Thursday, 15 September 2011
Book Review: Resilience by Boris Cyrulnik
Wednesday, 14 September 2011
New Term Excitement!
Tuesday, 13 September 2011
Book Review: Pluralistic Counselling and Psychotherapy by Cooper and McLeod
Saturday, 10 September 2011
Book Review: Tales from the Therapy Room by Phil Lapworth
Thursday, 8 September 2011
Trainees and Personal Therapy
I think it's true to say that out of all the clients I have worked with, those in training as psychotherapists have initially proved the most trying. Not all of them. There have been notable exceptions where the trainee’s excited absorption in the theory and practice of psychotherapy has been duly match my devotion to an intrepid exploration of themselves from the start. One might expect that this would always be the case, but others have arrived reluctantly, even resentfully, seeing their attendance immediately as a course requirement rather than an opportunity for self-discovery and transformation. They see little, if anything, in need of discovering or transforming. This in itself is, of course, a self delusional problem, much in need of discovery and transformation. While I don't quite put it like that, I do suggest they go away and think about how they might want to use our time together therapeutically.

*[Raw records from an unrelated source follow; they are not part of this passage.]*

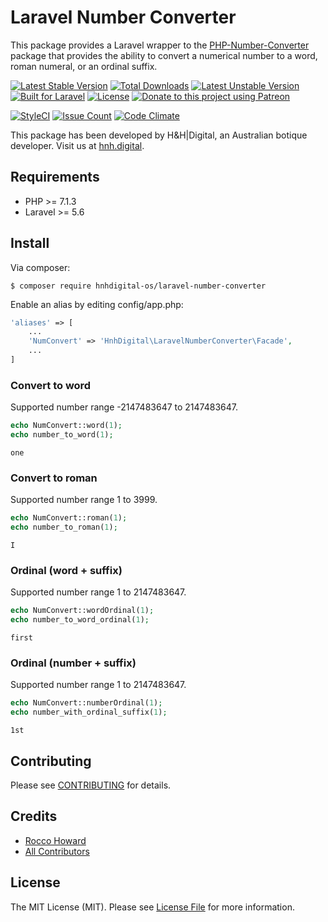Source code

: # Laravel Number Converter

This package provides a Laravel wrapper to the [PHP-Number-Converter](https://github.com/hnhdigital-os/php-number-converter) package that provides the ability to convert a numerical number to a word, roman numeral, or an ordinal suffix.

[![Latest Stable Version](https://poser.pugx.org/hnhdigital-os/laravel-number-converter/v/stable.svg)](https://packagist.org/packages/hnhdigital-os/laravel-number-converter) [![Total Downloads](https://poser.pugx.org/hnhdigital-os/laravel-number-converter/downloads.svg)](https://packagist.org/packages/hnhdigital-os/laravel-number-converter) [![Latest Unstable Version](https://poser.pugx.org/hnhdigital-os/laravel-number-converter/v/unstable.svg)](https://packagist.org/packages/hnhdigital-os/laravel-number-converter) [![Built for Laravel](https://img.shields.io/badge/Built_for-Laravel-green.svg)](https://laravel.com/)  [![License](https://poser.pugx.org/hnhdigital-os/laravel-number-converter/license.svg)](https://packagist.org/packages/hnhdigital-os/laravel-number-converter) [![Donate to this project using Patreon](https://img.shields.io/badge/patreon-donate-yellow.svg)](https://patreon.com/RoccoHoward)

[![StyleCI](https://styleci.io/repos/74523556/shield?branch=master)](https://styleci.io/repos/74523556) [![Issue Count](https://codeclimate.com/github/hnhdigital-os/laravel-number-converter/badges/issue_count.svg)](https://codeclimate.com/github/hnhdigital-os/laravel-number-converter) [![Code Climate](https://codeclimate.com/github/hnhdigital-os/laravel-number-converter/badges/gpa.svg)](https://codeclimate.com/github/hnhdigital-os/laravel-number-converter)

This package has been developed by H&H|Digital, an Australian botique developer. Visit us at [hnh.digital](http://hnh.digital).

## Requirements

* PHP >= 7.1.3
* Laravel >= 5.6

## Install

Via composer:

`$ composer require hnhdigital-os/laravel-number-converter`

Enable an alias by editing config/app.php:

```php
'aliases' => [
    ...
    'NumConvert' => 'HnhDigital\LaravelNumberConverter\Facade',
    ...
]
```

### Convert to word

Supported number range -2147483647 to 2147483647.

```php
echo NumConvert::word(1);
echo number_to_word(1);
```

```
one
```

### Convert to roman

Supported number range 1 to 3999.

```php
echo NumConvert::roman(1);
echo number_to_roman(1);
```

```
I
```

### Ordinal (word + suffix)

Supported number range 1 to 2147483647.

```php
echo NumConvert::wordOrdinal(1);
echo number_to_word_ordinal(1);
```

```
first
```

### Ordinal (number + suffix)

Supported number range 1 to 2147483647.

```php
echo NumConvert::numberOrdinal(1);
echo number_with_ordinal_suffix(1);
```

```
1st
```

## Contributing

Please see [CONTRIBUTING](https://github.com/hnhdigital-os/laravel-number-converter/blob/master/CONTRIBUTING.md) for details.

## Credits

* [Rocco Howard](https://github.com/therocis)
* [All Contributors](https://github.com/hnhdigital-os/laravel-number-converter/contributors)

## License

The MIT License (MIT). Please see [License File](https://github.com/hnhdigital-os/laravel-number-converter/blob/master/LICENSE) for more information.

From ‘Not Playing it by the Book’ by Phil Lapworth in Lapworth, P. (2011) Tales from the Therapy Room: Shrink Wrapped, London, Sage
When I began my diploma in counselling thirteen years ago there was a requirement for twenty hours of personal therapy. In the end I had 50 hours and I've been back since, with different therapists, from different traditions, using different models of therapy. I see this as part of my personal and professional development, an investment in me as a therapist, committed to connecting with others and addressing those parts of me that unconsciously sabotage working at relational depth.

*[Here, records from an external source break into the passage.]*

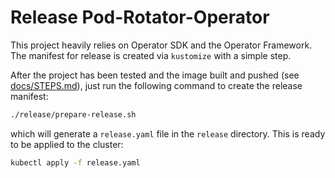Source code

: # Release Pod-Rotator-Operator

This project heavily relies on Operator SDK and the Operator Framework.
The manifest for release is created via `kustomize` with a simple step.

After the project has been tested and the image built and pushed (see [docs/STEPS.md](./STEPS.md)),
just run the following command to create the release manifest:

```sh
./release/prepare-release.sh
```

which will generate a `release.yaml` file in the `release` directory.
This is ready to be applied to the cluster:

```sh
kubectl apply -f release.yaml
```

There is, of course, an argument which suggests trainee counsellors ought not to be forced to have personal therapy, that to make someone attend counselling contradicts the counselling ethos of promoting individual choice and autonomy. I see the point, but those same courses see nothing wrong with setting and assessing assignments, and the student who asserts their autonomy by not handing in their assignments doesn’t pass the course. Maybe that isn’t an appropriate comparison; I am not much good at rhetoric, despite a degree in Scholastic Philosophy, so let me instead promote the merits of personal counselling for trainees with a little list:
Personal therapy can promote self-awareness and reflexivity
It enables trainees to experience what it feels like for clients when they come for help
It's an opportunity to work on personal issues in a safe space. It provides a confidential place to take personal issues that may result from reflective practice and supervision
It’s much better to work on distressing experiences in personal counselling than to have them activated by a distressed client during a counselling session
Working with an experienced therapist provides an opportunity to model how they work and to experience a therapeutic relationship. It is also an opportunity to experience different approaches to therapy
I’d be interested to hear arguments against personal therapy for trainees, especially from those providing personal therapy. I think I will need some convincing before I stop advocating personal counselling for trainees. And if Liz Johnson my first therapist ever reads this – thanks for what you did Liz and how you did it!